Огарёв впереди прибавил ход. Бурун его вырос, сделался белее. Мы прибавили следом.

– Курс норд-ост, – бросил я в темноту, рулевому. – Двенадцать узлов. И позовите сигнальщика – глаз со «Стройного» не спускать.

Идти было пять часов. Пять часов до того места, где всё решится – лягут торпеды или нет, выйдут четыре корабля или меньше, спрошу я с себя людьми или пароходами. Я стоял на мостике, держал в кармане тёплое серебро и считал – не транспорты, как привык за зиму, а тех, кого вёл. Без малого две сотни на четырёх вымпелах – те самые, что глядели в темноту и верили, что человек на головном мостике знает, что делает.

Я и знал.

Глава 2
«Десант»

Стадо выдало себя огнями.

Мы шли уже пятый час в глухой темноте – взошедшая за полночь ущербная луна вязла в береговой мгле, – без единого огонька на четырёх вымпелах, и холод за эти часы пробрал до костей всех, кто стоял наверху, – на мостике не разогреешься, на мостике только стоишь и смотришь в черноту, пока глаза не начинают врать. Я уже начал думать, что мы промахнулись, что в этой непроглядной черни проскочили мимо залива и теперь жжём ночь впустую, – когда сигнальщик тронул меня за локоть и молча вытянул руку влево по носу.

Там, низко над водой, дрожала россыпь жёлтых точек. Не звёзды: звёзды стояли выше и не качались. Это были фонари – якорные огни, ходовые на катерах, отблески открытых топок на бортах разгружающихся пароходов. Целый плавучий город, занятый своим ночным трудом, освещённый, шумный, уверенный, что бить его этой ночью некому.

И они имели полное право быть уверенными. По всем правилам, по всем книгам, которые я помнил наизусть, бить их было некому: русский флот сидел в Артуре под защитой батарей и берёг себя для генерального сражения, до которого его так и не допустят. Дозорную завесу мористее японцы на ночь не выдвинули, огней на разгрузке не погасили, охранение при стаде дремало не под парами – а зачем, если противник заперт в шестидесяти милях и носа из гавани не кажет третью неделю. Эта их правота сейчас работала на меня. Я смотрел на дрожащие жёлтые точки и чувствовал, как внутри подбирается то холодное и рабочее, что я научился ценить в себе за зиму дороже всякой храбрости: спокойствие человека, у которого есть план, есть восемь торпед и есть цель, которая стоит на якоре и никуда не денется.

– Стоп машина, – велел я вполголоса. – Сигнал по линии: малый ход, выходим на дистанцию залпа. Огарёву – разворот для атаки, как уговорено на карте.

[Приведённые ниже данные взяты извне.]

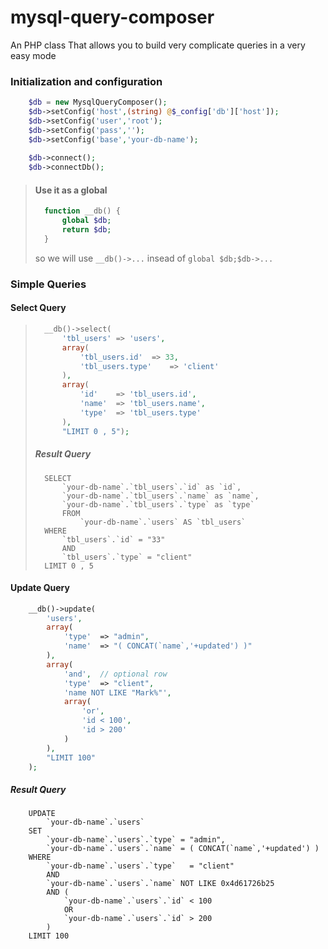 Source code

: mysql-query-composer
====================

An PHP class That allows you to build very complicate queries in a very easy mode

### Initialization and configuration

```php
	$db	= new MysqlQueryComposer();
	$db->setConfig('host',(string) @$_config['db']['host']);
	$db->setConfig('user','root');
	$db->setConfig('pass','');
	$db->setConfig('base','your-db-name');
	
	$db->connect();
	$db->connectDb();
```
> #### Use it as a global
> 
> ```php
> 	function __db() {
> 		global $db;
> 		return $db;
> 	}
> ```
> so we will use `__db()->...` insead of `global $db;$db->...`

### Simple Queries

#### Select Query

> ```php
> 	__db()->select(
> 		'tbl_users'	=> 'users',
> 		array(
> 			'tbl_users.id'	=> 33,
> 			'tbl_users.type'	=> 'client'
> 		),
> 		array(
> 			'id'	=> 'tbl_users.id',
> 			'name'	=> 'tbl_users.name',
> 			'type'	=> 'tbl_users.type'
> 		),
> 		"LIMIT 0 , 5");
> ```
> 
> ##### Result Query
> 
> ```mysql
> 	SELECT
> 		`your-db-name`.`tbl_users`.`id` as `id`,
> 		`your-db-name`.`tbl_users`.`name` as `name`,
> 		`your-db-name`.`tbl_users`.`type` as `type`
> 		FROM
> 			`your-db-name`.`users` AS `tbl_users`
> 	WHERE
> 		`tbl_users`.`id` = "33"
> 		AND
> 		`tbl_users`.`type` = "client"
> 	LIMIT 0 , 5
> ```

#### Update Query

```php
	__db()->update(
		'users',
		array(
			'type'	=> "admin",
			'name'	=> "( CONCAT(`name`,'+updated') )"
		),
		array(
			'and',	// optional row
			'type'	=> "client",
			'name NOT LIKE "Mark%"',
			array(
				'or',
				'id < 100',
				'id > 200'
			)
		),
		"LIMIT 100"
	);
```

##### Result Query

```mysql
	UPDATE
		`your-db-name`.`users`
	SET
		`your-db-name`.`users`.`type` = "admin",
		`your-db-name`.`users`.`name` = ( CONCAT(`name`,'+updated') )
	WHERE
		`your-db-name`.`users`.`type`	= "client"
		AND
		`your-db-name`.`users`.`name` NOT LIKE 0x4d61726b25
		AND (
			`your-db-name`.`users`.`id` < 100
			OR
			`your-db-name`.`users`.`id` > 200
		)
	LIMIT 100
```
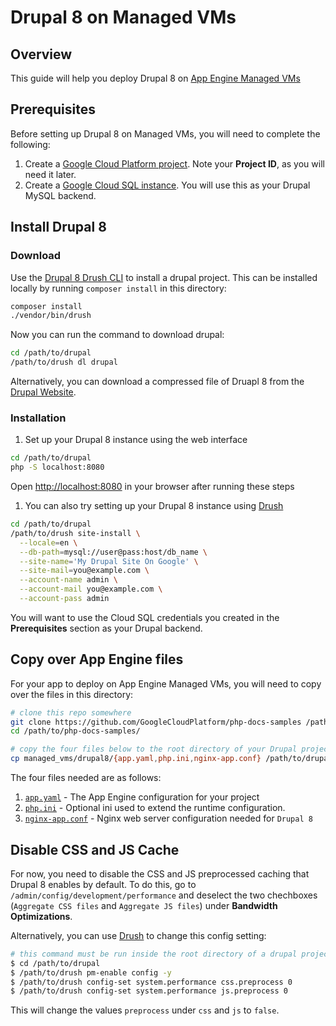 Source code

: Drupal 8 on Managed VMs
=======================

## Overview

This guide will help you deploy Drupal 8 on [App Engine Managed VMs][1]

## Prerequisites

Before setting up Drupal 8 on Managed VMs, you will need to complete the following:

  1. Create a [Google Cloud Platform project][2]. Note your **Project ID**, as you will need it
     later.
  1. Create a [Google Cloud SQL instance][3]. You will use this as your Drupal MySQL backend.

## Install Drupal 8

### Download

Use the [Drupal 8 Drush CLI][4] to install a drupal project. This can be installed locally
by running `composer install` in this directory:

```sh
composer install
./vendor/bin/drush
```

Now you can run the command to download drupal:

```sh
cd /path/to/drupal
/path/to/drush dl drupal
```

Alternatively, you can download a compressed file of Druapl 8 from the [Drupal Website][5].

### Installation

  1. Set up your Drupal 8 instance using the web interface
  ```sh
  cd /path/to/drupal
  php -S localhost:8080
  ```
  Open [http://localhost:8080](http://localhost:8080) in your browser after running these steps

  1. You can also try setting up your Drupal 8 instance using [Drush][4]
  ```sh
  cd /path/to/drupal
  /path/to/drush site-install \
    --locale=en \
    --db-path=mysql://user@pass:host/db_name \
    --site-name='My Drupal Site On Google' \
    --site-mail=you@example.com \
    --account-name admin \
    --account-mail you@example.com \
    --account-pass admin
  ```

You will want to use the Cloud SQL credentials you created in the **Prerequisites** section as your
Drupal backend.

## Copy over App Engine files

For your app to deploy on App Engine Managed VMs, you will need to copy over the files in this
directory:

```sh
# clone this repo somewhere
git clone https://github.com/GoogleCloudPlatform/php-docs-samples /path/to/php-docs-samples
cd /path/to/php-docs-samples/

# copy the four files below to the root directory of your Drupal project
cp managed_vms/drupal8/{app.yaml,php.ini,nginx-app.conf} /path/to/drupal
```

The four files needed are as follows:

  1. [`app.yaml`](app.yaml) - The App Engine configuration for your project
  1. [`php.ini`](php.ini) - Optional ini used to extend the runtime configuration.
  1. [`nginx-app.conf`](nginx-app.conf) - Nginx web server configuration needed for `Drupal 8`

## Disable CSS and JS Cache

For now, you need to disable the CSS and JS preprocessed caching that Drupal 8 enables by default.
To do this, go to `/admin/config/development/performance` and deselect the two
chechboxes (`Aggregate CSS files` and `Aggregate JS files`) under **Bandwidth Optimizations**.

Alternatively, you can use [Drush][4] to change this config setting:

```sh
# this command must be run inside the root directory of a drupal project
$ cd /path/to/drupal
$ /path/to/drush pm-enable config -y
$ /path/to/drush config-set system.performance css.preprocess 0
$ /path/to/drush config-set system.performance js.preprocess 0
```

This will change the values `preprocess` under `css` and `js` to `false`.

[1]: https://cloud.google.com/appengine/docs/managed-vms/
[2]: https://console.cloud.google.com
[3]: https://cloud.google.com/sql/docs/getting-started
[4]: http://docs.drush.org/en/master/install/
[5]: https://www.drupal.org/8/download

Слова ушли в темноту короткими вспышками затворённого фонаря: три, две, точка. Огарёв впереди принял, мигнул в ответ одним зелёным глазком. Мы поползли на самом малом, и под форштевнем уже не шипело, а только чмокало, и я начал различать не точки, а силуэты – высокие неуклюжие туши транспортов, неподвижные на якорях, с чёрными нитями сходен, спущенных на воду. По этим нитям ещё ползали тёмные фигурки, между судами и невидимым берегом сновали катера с баржами на буксире. Армия генерала Оку сходила на чужой берег вторые сутки подряд, методично, без спешки, как сходят на учении, и в темноте этой работы было что-то муравьиное, бессонное и оттого жуткое.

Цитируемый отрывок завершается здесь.